- [EXERCISE GOAL]: Copy out all lines in the material below that contain the string "from".

▽

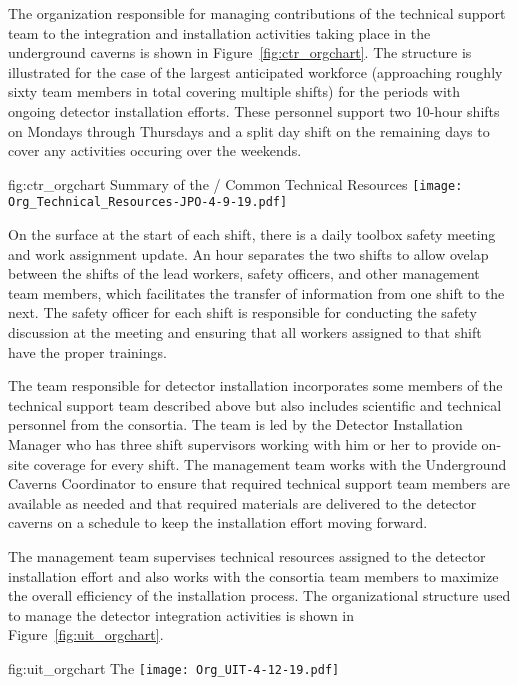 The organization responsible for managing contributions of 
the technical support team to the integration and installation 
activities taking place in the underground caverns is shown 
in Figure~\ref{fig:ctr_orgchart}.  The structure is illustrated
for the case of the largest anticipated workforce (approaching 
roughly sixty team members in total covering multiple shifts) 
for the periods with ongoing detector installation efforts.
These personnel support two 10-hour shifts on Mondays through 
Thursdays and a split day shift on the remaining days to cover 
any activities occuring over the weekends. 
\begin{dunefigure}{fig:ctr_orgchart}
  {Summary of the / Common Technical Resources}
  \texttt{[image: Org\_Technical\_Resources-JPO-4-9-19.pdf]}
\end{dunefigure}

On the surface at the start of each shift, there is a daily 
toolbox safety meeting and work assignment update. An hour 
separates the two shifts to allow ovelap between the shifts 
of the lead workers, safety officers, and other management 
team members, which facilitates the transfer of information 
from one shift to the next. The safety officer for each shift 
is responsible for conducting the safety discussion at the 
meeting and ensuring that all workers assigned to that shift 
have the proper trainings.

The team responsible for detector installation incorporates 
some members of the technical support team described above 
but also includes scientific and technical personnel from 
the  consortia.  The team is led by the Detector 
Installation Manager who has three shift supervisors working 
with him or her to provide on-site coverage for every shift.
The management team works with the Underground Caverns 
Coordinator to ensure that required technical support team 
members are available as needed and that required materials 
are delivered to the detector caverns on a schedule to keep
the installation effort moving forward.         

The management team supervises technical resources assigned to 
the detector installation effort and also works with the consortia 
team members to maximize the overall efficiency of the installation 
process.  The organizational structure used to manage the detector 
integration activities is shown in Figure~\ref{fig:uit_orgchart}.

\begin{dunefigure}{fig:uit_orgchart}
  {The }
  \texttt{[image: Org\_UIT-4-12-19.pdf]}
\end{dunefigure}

△
▽

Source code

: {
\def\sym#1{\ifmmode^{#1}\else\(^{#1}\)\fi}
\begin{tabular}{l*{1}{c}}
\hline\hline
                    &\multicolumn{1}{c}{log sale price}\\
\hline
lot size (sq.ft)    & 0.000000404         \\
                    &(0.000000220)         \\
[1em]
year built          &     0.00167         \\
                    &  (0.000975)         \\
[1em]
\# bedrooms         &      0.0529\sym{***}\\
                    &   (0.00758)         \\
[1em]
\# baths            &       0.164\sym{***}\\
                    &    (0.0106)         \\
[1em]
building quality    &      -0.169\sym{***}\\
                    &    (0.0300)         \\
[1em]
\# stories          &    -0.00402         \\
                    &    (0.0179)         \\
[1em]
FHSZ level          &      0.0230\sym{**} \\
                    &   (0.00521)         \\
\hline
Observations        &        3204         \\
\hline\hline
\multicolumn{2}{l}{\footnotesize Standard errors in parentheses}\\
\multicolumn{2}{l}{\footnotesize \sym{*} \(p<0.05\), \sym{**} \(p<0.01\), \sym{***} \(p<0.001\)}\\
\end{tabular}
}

△

- [RESULT OF THIS EXERCISE]:
from one shift to the next. The safety officer for each shift 
but also includes scientific and technical personnel from 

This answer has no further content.